With a view to enhance the foreign investment in Indian capital markets, the Securities and Exchange Board of India (SEBI) has notified new Foreign Portfolio Investor (FPI) regulations to put in place an easier registration process and operating framework for overseas entities.
The new regulations that came into effect have replaced the existing regulations for Foreign Institutional Investors (FIIs), FPIs and Qualified Foreign Investors (QFIs). As per the new SEBI’s norms, Know Your Client (KYC) requirements and other registration procedures have been made simpler for FPIs compared to current practices.
Further, SEBI has also noted that permanent registration will be granted to overseas entities as against the current practice of granting approvals for one year or five years adding that registration would be permanent unless suspended or cancelled by the regulator or surrendered by the FPI. The market regulators further added that FPIs would need to apply for registration through Designated Depository Participants (DDPs), subject to compliance with KYC norms. After receipt of application by the designated depository participant, FPIs shall endeavor to dispose of the application for grant of certificate of registration within 30 days. SEBI added that all existing FIIs and Sub Accounts may continue to buy, sell or otherwise deal in securities under the FPI regime.

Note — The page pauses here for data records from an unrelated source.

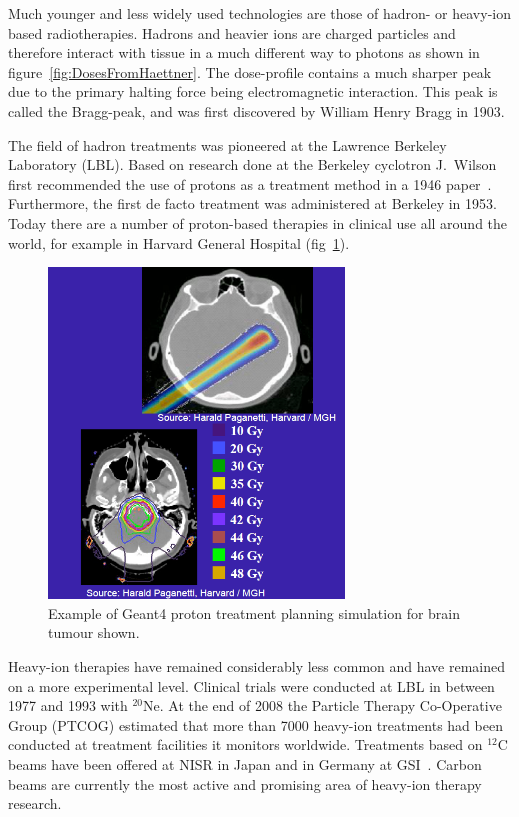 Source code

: Much younger and less widely used technologies are those of hadron- or heavy-ion based radiotherapies. Hadrons and heavier ions are charged particles and therefore interact with tissue in a much different way to photons as shown in figure~\ref{fig:DosesFromHaettner}. The dose-profile contains a much sharper peak due to the primary halting force being electromagnetic interaction. This peak is called the Bragg-peak, and was first discovered by William Henry Bragg in 1903.

The field of hadron treatments was pioneered at the Lawrence Berkeley Laboratory (LBL). Based on research done at the Berkeley cyclotron J.~Wilson first recommended the use of protons as a treatment method in a 1946 paper~\cite{RW46}. Furthermore, the first de facto treatment was administered at Berkeley in 1953. Today there are a number of proton-based therapies in clinical use all around the world, for example in Harvard General Hospital (fig~\ref{fig:HarvardHadron}).
\begin{figure}[!h]
\begin{center}
\includegraphics[width=0.7\textwidth]{images/HarvardHadronTreatment.png}  
\caption{\label{fig:HarvardHadron} Example of Geant4 proton treatment planning simulation for brain tumour shown.} 
\end{center}
\end{figure} 
Heavy-ion therapies have remained considerably less common and have remained on a more experimental level. Clinical trials were conducted at LBL in between 1977 and 1993 with $^{20}$Ne. At the end of 2008 the Particle Therapy Co-Operative  Group (PTCOG) estimated that more than 7000 heavy-ion treatments had been conducted at treatment facilities it monitors worldwide. Treatments based on $^{12}$C beams have been offered at NISR in Japan and in Germany at GSI~\cite{PTCOGstat}. Carbon beams are currently the most active and promising area of heavy-ion therapy research. 

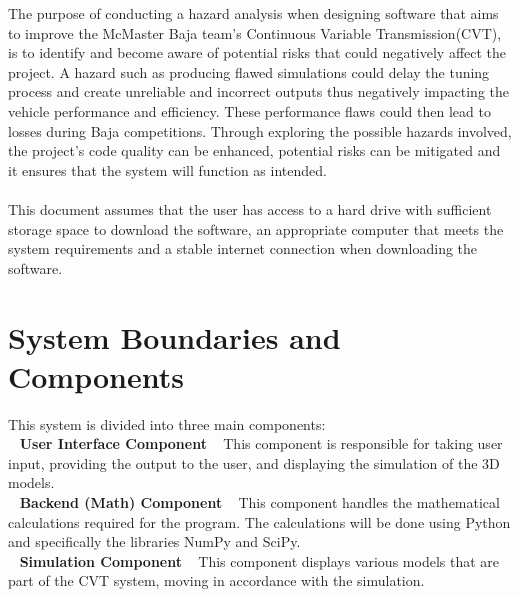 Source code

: \documentclass{article}
\begin{document}
The purpose of conducting a hazard analysis when designing software that aims to improve the
McMaster Baja team's Continuous Variable Transmission(CVT), is to identify and become aware of potential risks that could negatively affect the project. 
A hazard such as producing flawed simulations could delay the tuning process and create unreliable and incorrect outputs thus negatively impacting the vehicle performance and efficiency. 
These performance flaws could then lead to losses during Baja competitions. 
Through exploring the possible hazards involved, the project's code quality can be enhanced, potential risks can be mitigated and it ensures that the system will function as intended. 
\\\\
\noindent This document assumes that the user has access to a hard drive with sufficient storage space to download the software, an appropriate computer that meets the system requirements and a stable internet connection when downloading the software. 

\section{System Boundaries and Components}

This system is divided into three main components:\\
~\newline
\textbf{User Interface Component}  
~\newline
This component is responsible for taking user input, providing the output to the user, and displaying the simulation of the 3D models.\\
~\newline
\textbf{Backend (Math) Component}  
~\newline
This component handles the mathematical calculations required for the program. The calculations will be done using Python and specifically the libraries NumPy and SciPy.\\
~\newline
\textbf{Simulation Component}  
~\newline
This component displays various models that are part of the CVT system, moving in accordance with the simulation.\\

\end{document}
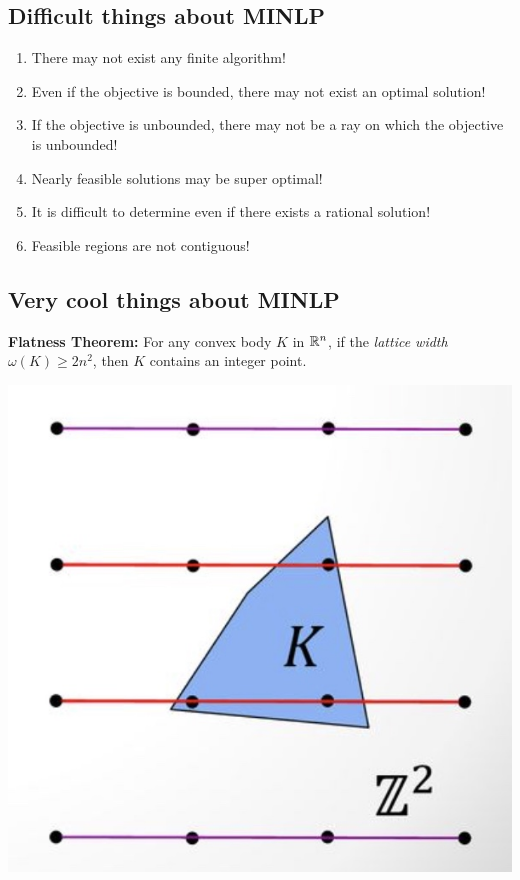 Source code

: \documentclass{article}
\begin{document}
\subsection{Difficult things about MINLP}

\begin{enumerate}
\item There may not exist any finite algorithm!  
\item Even if the objective is bounded, there may not exist an optimal solution!
\item If the objective is unbounded, there may not be a ray on which the objective is unbounded!
\item Nearly feasible solutions may be super optimal!
\item It is difficult to determine even if there exists a rational solution!
\item Feasible regions are not contiguous!
\end{enumerate}


\newpage

\subsection{Very cool things about MINLP}

\textbf{Flatness Theorem:}
For any convex body $K$ in $\mathbb{R}^n$, if the \emph{lattice width} $\omega(K) \geq 2n^2$, then $K$ contains an integer point.

\begin{center}
\includegraphics[scale = 0.2]{presentation_figures/flatness_theorem}
\end{center}
\end{document}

SEBI has divided FPIs into three categories based on their risk profile. The Category I FPIs include lowest risk entities such as foreign governments and government related foreign investors. Category II FPIs include appropriately regulated broad based funds and regulated entities, university related endowments and pension funds etc. Meanwhile, Category III FPIs include all others not eligible under the first two categories.